=== Brief ===
Copy each line that contains the string "original", taking them from the material.

=== Supplied entries ===

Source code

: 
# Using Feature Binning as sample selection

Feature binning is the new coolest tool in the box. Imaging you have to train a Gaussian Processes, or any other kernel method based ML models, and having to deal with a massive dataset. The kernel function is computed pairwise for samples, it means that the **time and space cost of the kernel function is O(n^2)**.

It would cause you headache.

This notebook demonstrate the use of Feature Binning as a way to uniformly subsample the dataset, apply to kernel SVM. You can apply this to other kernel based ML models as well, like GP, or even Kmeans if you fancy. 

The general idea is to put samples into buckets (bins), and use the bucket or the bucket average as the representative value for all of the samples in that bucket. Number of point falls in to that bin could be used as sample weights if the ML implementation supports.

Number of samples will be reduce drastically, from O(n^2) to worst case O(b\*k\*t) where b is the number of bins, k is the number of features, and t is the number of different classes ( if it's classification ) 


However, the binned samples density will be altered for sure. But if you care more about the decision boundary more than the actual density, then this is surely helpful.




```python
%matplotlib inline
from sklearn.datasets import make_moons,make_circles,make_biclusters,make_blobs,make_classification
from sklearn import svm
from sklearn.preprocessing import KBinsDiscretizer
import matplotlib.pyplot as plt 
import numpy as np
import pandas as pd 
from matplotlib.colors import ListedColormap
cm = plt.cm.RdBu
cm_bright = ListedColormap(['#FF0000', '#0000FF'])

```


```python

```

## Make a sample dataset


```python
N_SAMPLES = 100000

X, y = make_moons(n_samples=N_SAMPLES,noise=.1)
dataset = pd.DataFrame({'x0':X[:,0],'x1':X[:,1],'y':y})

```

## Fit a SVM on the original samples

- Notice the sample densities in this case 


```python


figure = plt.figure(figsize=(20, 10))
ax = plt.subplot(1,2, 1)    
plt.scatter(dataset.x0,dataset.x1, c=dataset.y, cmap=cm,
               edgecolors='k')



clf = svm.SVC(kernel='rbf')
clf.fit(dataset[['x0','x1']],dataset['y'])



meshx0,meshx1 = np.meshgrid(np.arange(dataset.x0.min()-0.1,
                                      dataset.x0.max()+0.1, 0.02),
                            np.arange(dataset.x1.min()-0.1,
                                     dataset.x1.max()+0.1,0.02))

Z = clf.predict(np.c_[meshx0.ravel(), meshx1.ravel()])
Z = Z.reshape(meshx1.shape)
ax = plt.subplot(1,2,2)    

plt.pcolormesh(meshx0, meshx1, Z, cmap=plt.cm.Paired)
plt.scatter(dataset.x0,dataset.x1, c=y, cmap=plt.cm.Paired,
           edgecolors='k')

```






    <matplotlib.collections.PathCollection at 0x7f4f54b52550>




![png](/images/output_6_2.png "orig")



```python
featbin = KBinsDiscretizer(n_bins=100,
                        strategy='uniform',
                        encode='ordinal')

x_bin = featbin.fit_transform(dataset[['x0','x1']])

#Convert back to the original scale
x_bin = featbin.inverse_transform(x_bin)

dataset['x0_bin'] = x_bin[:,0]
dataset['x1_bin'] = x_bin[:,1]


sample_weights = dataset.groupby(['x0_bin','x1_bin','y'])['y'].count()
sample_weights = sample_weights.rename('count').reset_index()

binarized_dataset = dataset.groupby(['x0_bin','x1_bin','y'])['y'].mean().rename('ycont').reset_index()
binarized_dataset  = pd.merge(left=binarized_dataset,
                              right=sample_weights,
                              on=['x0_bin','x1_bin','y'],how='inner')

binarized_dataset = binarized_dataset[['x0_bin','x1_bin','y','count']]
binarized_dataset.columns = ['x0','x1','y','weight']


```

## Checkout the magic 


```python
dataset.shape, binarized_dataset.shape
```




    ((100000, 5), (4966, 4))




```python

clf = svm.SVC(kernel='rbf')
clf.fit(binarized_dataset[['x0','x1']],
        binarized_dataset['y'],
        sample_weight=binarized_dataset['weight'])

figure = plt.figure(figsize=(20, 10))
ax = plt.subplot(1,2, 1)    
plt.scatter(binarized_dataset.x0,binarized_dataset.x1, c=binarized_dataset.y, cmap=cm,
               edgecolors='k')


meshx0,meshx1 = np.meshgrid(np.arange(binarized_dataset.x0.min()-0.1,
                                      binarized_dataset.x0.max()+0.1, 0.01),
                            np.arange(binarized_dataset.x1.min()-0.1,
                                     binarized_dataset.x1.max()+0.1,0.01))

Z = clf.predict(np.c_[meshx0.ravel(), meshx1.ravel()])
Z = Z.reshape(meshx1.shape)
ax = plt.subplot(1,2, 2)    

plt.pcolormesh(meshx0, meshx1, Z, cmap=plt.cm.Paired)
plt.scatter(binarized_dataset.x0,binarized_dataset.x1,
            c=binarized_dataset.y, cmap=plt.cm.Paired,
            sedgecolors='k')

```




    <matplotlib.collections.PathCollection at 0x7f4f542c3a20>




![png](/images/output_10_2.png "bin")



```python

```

--

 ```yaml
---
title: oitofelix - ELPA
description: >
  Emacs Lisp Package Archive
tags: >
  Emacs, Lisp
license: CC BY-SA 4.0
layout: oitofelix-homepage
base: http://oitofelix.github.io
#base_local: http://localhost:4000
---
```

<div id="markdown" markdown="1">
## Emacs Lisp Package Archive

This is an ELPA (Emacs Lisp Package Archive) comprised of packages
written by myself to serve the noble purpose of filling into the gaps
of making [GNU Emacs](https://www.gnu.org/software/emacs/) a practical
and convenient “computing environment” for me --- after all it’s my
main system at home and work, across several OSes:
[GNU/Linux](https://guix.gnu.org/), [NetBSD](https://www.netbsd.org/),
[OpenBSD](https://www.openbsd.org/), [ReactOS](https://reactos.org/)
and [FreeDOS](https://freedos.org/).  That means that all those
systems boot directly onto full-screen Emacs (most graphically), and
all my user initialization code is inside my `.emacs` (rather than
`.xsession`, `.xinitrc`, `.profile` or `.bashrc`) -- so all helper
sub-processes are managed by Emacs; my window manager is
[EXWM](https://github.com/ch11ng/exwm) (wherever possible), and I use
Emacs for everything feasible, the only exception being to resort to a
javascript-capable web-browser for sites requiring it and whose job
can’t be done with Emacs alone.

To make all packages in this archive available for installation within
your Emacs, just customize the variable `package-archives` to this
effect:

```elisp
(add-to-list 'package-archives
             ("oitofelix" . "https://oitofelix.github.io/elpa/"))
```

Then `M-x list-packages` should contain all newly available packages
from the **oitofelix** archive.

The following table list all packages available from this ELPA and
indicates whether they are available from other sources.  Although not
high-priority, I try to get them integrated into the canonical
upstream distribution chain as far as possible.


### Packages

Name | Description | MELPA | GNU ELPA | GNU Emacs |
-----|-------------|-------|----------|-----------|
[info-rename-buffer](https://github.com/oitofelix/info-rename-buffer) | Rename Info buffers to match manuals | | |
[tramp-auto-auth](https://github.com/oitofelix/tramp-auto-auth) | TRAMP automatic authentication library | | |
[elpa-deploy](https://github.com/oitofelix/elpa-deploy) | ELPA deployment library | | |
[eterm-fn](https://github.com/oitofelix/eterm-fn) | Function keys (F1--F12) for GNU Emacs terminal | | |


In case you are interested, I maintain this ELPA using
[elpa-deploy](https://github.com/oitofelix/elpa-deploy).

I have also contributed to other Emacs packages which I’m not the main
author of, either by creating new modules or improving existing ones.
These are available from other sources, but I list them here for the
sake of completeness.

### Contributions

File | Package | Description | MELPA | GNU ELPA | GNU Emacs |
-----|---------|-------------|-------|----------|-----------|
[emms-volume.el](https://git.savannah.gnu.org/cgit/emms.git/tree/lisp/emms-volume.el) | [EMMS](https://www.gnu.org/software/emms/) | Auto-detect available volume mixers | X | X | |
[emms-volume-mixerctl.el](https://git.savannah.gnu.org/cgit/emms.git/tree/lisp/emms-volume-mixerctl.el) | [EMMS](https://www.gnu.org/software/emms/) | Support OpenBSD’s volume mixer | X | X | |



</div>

* * *

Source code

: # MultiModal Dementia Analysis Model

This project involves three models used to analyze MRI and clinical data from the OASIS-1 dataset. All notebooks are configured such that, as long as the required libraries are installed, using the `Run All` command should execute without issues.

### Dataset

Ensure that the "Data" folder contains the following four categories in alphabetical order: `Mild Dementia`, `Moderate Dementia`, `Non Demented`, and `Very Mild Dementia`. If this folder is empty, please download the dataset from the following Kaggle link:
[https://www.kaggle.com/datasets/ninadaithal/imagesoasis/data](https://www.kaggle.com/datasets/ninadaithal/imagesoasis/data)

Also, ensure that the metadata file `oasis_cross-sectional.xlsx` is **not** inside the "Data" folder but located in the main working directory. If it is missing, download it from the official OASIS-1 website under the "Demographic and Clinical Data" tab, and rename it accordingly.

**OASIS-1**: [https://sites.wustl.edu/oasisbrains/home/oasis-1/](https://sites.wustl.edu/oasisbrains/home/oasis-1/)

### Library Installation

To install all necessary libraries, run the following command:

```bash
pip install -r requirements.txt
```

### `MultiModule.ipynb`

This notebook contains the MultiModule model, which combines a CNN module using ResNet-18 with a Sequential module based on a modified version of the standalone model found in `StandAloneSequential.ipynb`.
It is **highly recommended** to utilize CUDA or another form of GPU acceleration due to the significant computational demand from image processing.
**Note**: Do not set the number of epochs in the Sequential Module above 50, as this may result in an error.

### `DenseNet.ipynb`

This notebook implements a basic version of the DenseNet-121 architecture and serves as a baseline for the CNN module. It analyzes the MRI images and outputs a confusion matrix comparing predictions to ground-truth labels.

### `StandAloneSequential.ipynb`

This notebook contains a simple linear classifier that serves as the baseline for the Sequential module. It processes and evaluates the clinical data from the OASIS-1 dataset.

=== Exercise answer ===
## Fit a SVM on the original samples
#Convert back to the original scale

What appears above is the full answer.